AITAH for distancing myself from my sister because of how she behaved after our mothers death?

Losing a parent can fracture even the closest families, especially when grief is expressed through anger. In this situation shared on a social network, a young man describes how the week surrounding his mother’s death permanently altered his relationship with his older sister. What makes the story more complicated is that her behavior occurred during a time when everyone was emotionally raw and vulnerable.

As responsibilities piled up around funeral planning, tensions escalated instead of easing.

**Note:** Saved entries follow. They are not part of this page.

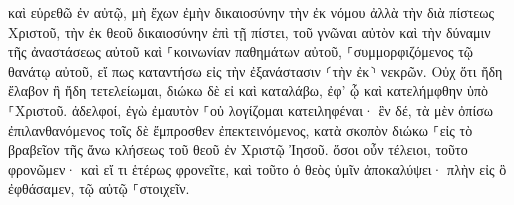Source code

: \documentclass{openreader}
\begin{document}
καὶ εὑρεθῶ ἐν αὐτῷ, μὴ ἔχων ἐμὴν δικαιοσύνην τὴν ἐκ νόμου ἀλλὰ τὴν διὰ πίστεως Χριστοῦ, τὴν ἐκ θεοῦ δικαιοσύνην ἐπὶ τῇ πίστει, 
τοῦ γνῶναι αὐτὸν καὶ τὴν δύναμιν τῆς ἀναστάσεως αὐτοῦ καὶ ⸀κοινωνίαν παθημάτων αὐτοῦ, ⸀συμμορφιζόμενος τῷ θανάτῳ αὐτοῦ, 
εἴ πως καταντήσω εἰς τὴν ἐξανάστασιν ⸂τὴν ἐκ⸃ νεκρῶν. 
Οὐχ ὅτι ἤδη ἔλαβον ἢ ἤδη τετελείωμαι, διώκω δὲ εἰ καὶ καταλάβω, ἐφ’ ᾧ καὶ κατελήμφθην ὑπὸ ⸀Χριστοῦ. 
ἀδελφοί, ἐγὼ ἐμαυτὸν ⸀οὐ λογίζομαι κατειληφέναι· ἓν δέ, τὰ μὲν ὀπίσω ἐπιλανθανόμενος τοῖς δὲ ἔμπροσθεν ἐπεκτεινόμενος, 
κατὰ σκοπὸν διώκω ⸀εἰς τὸ βραβεῖον τῆς ἄνω κλήσεως τοῦ θεοῦ ἐν Χριστῷ Ἰησοῦ. 
ὅσοι οὖν τέλειοι, τοῦτο φρονῶμεν· καὶ εἴ τι ἑτέρως φρονεῖτε, καὶ τοῦτο ὁ θεὸς ὑμῖν ἀποκαλύψει· 
πλὴν εἰς ὃ ἐφθάσαμεν, τῷ αὐτῷ ⸀στοιχεῖν. 
\end{document}
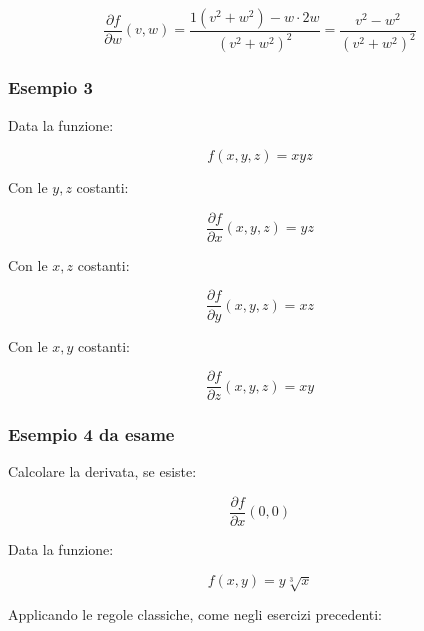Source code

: \documentclass[a4paper]{article}
\begin{document}
	\begin{equation*}
		\dfrac{\partial f}{\partial w}\left(v,w\right) = \dfrac{1\left(v^{2} + w^{2}\right) - w \cdot 2w}{\left(v^{2} + w^{2}\right)^{2}} = \dfrac{v^{2} - w^{2}}{\left(v^{2} + w^{2}\right)^{2}}
	\end{equation*}

	\subsubsection[Esempio 3]{\textcolor{Green4}{Esempio 3}}
	
	Data la funzione:
	
	\begin{equation*}
		f\left(x,y,z\right) = xyz
	\end{equation*}

	\noindent
	Con le $y,z$ costanti:
	
	\begin{equation*}
		\dfrac{\partial f}{\partial x}\left(x,y,z\right) = yz
	\end{equation*}

	\noindent
	Con le $x,z$ costanti:
	
	\begin{equation*}
		\dfrac{\partial f}{\partial y}\left(x,y,z\right) = xz
	\end{equation*}

	\noindent
	Con le $x,y$ costanti:
	
	\begin{equation*}
		\dfrac{\partial f}{\partial z}\left(x,y,z\right) = xy
	\end{equation*}

	\newpage
	
	\subsubsection{Esempio 4 da \textcolor{Red3}{esame}}
	
	Calcolare la derivata, se esiste:
	
	\begin{equation*}
		\dfrac{\partial f}{\partial x}\left(0,0\right)
	\end{equation*}

	\noindent
	Data la funzione:
	
	\begin{equation*}
		f\left(x,y\right) = y \sqrt[3]{x}
	\end{equation*}

	\noindent
	Applicando le regole classiche, come negli esercizi precedenti:
	
\end{document}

The poster explains that while he understood grief affects everyone differently, the words and actions directed at him crossed a line he could not simply forget. Now, months later, he has chosen distance over confrontation, a decision that has sparked criticism from another sibling. The situation raises difficult questions about forgiveness, accountability, and whether time alone is enough to heal wounds created during moments of intense loss.

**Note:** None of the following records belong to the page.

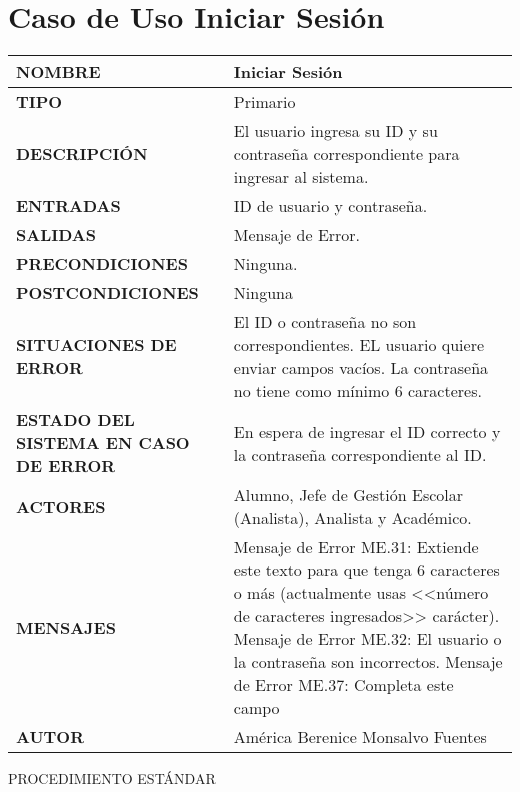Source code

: \newpage
\section{Caso de Uso Iniciar Sesión}
\begin{longtable}{ | p{6cm} | p{10cm} |}
	\hline
	\textbf{NOMBRE} & Iniciar Sesión\\
	\hline
	\textbf{TIPO} & Primario\\
	\hline
	\textbf{DESCRIPCIÓN} & El usuario ingresa su ID y su contraseña correspondiente para ingresar al sistema.\\
	\hline
	\textbf{ENTRADAS} & ID de usuario y contraseña.\\
	\hline
	\textbf{SALIDAS} & Mensaje de Error.\\
	\hline
	\textbf{PRECONDICIONES} & Ninguna.\\
	\hline
	\textbf{POSTCONDICIONES} & Ninguna\\
	\hline
	\textbf{SITUACIONES DE ERROR} 
	&
	El ID o contraseña no son correspondientes.\newline
	EL usuario quiere enviar campos vacíos.\newline
	La contraseña no tiene como mínimo 6 caracteres.\\
	\hline
	\textbf{ESTADO DEL SISTEMA EN CASO DE ERROR} & En espera de ingresar el ID correcto y la contraseña correspondiente al ID.\\
	\hline
	\textbf{ACTORES} & Alumno, Jefe de Gestión Escolar (Analista), Analista y Académico.\\
	\hline
	\textbf{MENSAJES} 
	&
	Mensaje de Error ME.31: Extiende este texto para que tenga 6 caracteres o más (actualmente usas <<número de caracteres ingresados>> carácter).\newline
	Mensaje de Error ME.32: El usuario o la contraseña son incorrectos.\newline
	Mensaje de Error ME.37: Completa este campo\\
	\hline
	\textbf{AUTOR} & América Berenice Monsalvo Fuentes\\
	\hline
\end{longtable}
\vspace*{1cm}
\noindent
\Large{PROCEDIMIENTO ESTÁNDAR}
\large{}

‘AITAH for distancing myself from my sister because of how she behaved after our mothers death?’

The family was already struggling when their mother passed away unexpectedly last summer.

My parents had four kids counting me (24M) Theres also my older sister (31F) and my younger brother and sister (22M and 20F) Our mother died suddenly last summer,

and my older sister ended up being the one planning the funeral and such, we all offered to help but everytime we did we got screamed at. She screamed at...

As the funeral approached, the older sister’s anger became increasingly personal and unpredictable.

She also screamed at me for not offering help (After she already screamed at me for offering) crying before the funeral, crying during the funeral, not crying before and after...

She wasn't just yelling either, she got personal, saying stuff like "Our dad would be ashamed of you, the oldest son and you're too pathetic to help out."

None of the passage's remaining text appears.